Bon, le débat s'élève d'un seul coup...
Pour moi aussi, à l'origine, la minéralité était UNIQUEMENT liée à certains arômes que Luc décrit et liste parfaitement : pierre à fusil/silex frotté, craie, mine de crayon/ graphite. Néanmoins, aujourd'hui, le mot minéralité ne se limite plus à cela. En effet, ce type d'arômes ne se retrouvent que dans très peu de vins, bien ciblés (cf. sauvignon : pierre à fusil; syrah et cabernet-franc : graphite) alors que le terme est employé pour tous les cépages, y compris par exemple un grenache blanc à 14° une roussanne de l'Hermitage en surmaturité.
Donc, la minéralité dépasse aujourd'hui l'aspect aromatique.

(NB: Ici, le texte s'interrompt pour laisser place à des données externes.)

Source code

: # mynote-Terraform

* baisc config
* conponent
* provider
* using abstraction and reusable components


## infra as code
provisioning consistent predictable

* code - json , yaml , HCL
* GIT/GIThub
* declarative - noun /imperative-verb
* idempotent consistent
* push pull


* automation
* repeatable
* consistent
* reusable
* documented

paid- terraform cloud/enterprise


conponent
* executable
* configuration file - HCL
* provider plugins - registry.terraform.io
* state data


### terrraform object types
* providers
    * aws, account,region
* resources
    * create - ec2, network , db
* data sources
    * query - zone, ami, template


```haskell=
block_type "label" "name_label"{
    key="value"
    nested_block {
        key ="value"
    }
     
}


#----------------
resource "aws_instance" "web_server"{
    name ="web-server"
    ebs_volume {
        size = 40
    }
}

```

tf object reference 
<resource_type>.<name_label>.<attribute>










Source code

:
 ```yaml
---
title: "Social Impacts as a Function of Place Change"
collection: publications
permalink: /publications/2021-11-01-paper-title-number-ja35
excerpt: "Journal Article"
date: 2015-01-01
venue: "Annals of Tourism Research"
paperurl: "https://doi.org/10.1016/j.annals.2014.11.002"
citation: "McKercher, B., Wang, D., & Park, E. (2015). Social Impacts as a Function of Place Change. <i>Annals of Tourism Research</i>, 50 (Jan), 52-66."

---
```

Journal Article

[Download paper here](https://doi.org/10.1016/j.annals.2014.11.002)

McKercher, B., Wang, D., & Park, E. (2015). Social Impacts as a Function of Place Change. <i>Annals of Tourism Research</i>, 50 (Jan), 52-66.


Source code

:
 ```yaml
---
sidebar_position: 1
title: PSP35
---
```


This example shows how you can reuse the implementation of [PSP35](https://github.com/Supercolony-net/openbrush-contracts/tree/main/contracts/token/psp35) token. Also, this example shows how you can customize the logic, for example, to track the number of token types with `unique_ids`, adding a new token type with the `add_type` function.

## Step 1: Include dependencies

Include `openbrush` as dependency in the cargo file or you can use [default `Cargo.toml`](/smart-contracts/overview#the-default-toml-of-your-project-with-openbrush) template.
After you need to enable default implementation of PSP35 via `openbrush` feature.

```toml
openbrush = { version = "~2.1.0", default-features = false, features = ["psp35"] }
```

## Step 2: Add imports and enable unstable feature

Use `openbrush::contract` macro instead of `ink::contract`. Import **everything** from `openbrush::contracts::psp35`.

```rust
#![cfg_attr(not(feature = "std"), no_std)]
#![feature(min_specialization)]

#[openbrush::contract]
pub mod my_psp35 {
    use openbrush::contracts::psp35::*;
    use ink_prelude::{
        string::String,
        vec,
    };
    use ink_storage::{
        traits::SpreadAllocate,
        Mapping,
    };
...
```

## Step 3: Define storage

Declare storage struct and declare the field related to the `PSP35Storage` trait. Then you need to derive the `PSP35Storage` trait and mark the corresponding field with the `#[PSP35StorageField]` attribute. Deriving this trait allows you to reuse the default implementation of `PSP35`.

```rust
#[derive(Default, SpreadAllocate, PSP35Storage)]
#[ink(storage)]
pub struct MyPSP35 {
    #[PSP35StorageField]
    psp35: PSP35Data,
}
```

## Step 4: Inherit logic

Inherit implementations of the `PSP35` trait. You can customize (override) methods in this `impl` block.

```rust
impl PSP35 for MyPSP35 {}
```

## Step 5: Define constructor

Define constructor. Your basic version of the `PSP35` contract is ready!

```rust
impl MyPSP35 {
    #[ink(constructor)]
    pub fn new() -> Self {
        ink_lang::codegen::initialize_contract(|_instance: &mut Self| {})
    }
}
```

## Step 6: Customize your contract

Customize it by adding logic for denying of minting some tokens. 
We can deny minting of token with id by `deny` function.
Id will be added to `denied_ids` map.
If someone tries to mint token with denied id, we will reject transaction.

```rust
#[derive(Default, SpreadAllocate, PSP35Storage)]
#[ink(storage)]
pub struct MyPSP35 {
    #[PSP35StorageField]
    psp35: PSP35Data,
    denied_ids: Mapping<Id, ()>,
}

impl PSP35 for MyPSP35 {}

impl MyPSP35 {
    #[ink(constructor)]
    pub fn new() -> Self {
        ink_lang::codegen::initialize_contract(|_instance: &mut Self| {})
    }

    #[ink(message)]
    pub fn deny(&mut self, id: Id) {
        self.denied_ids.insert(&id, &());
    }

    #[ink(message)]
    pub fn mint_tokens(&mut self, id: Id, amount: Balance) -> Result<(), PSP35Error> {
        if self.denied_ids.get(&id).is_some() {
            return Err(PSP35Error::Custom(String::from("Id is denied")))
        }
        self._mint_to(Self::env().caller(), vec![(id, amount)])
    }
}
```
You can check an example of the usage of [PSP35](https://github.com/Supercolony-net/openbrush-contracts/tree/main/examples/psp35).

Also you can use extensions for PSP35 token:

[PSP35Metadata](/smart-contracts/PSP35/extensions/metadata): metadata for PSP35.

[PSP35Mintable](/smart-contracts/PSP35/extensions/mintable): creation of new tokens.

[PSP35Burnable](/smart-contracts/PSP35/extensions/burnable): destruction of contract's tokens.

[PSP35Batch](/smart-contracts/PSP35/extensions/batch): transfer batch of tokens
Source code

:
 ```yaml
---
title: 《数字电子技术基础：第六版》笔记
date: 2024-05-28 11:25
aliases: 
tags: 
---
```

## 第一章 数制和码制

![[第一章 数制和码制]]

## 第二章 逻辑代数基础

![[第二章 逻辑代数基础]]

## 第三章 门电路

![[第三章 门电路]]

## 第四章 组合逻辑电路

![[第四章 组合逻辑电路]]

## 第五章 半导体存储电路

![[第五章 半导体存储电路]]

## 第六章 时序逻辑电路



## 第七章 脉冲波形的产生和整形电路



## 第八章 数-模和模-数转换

Une belle preuve dans la dernière RVF que je feuillette à l'instant. Match amical Leflaive/Coche-Dury. Emploi du mot minéralité ou référence au minéral : 16 fois ! Et toujours dans les vins les mieux notés. A quels arômes de chardonnay élevés en barriques neuves fait-on allusion ? Pour moi, c'est un mystère. Pourtant, la sensation éprouvée et retranscrite par le journaliste est sincère et profonde. Mais que veut il exprimer ? Surtout dans des vins issus de millésimes très différents dont certains, à l'évidence, très très mûrs. Il parle d'arômes de coquille d'huître. Hors, si l'huître sens fort, sa coquille nettoyée ne sens pas grand chose, même quand on la broît. Qu'a t'il senti ? Qu'à t'il éprouvé ?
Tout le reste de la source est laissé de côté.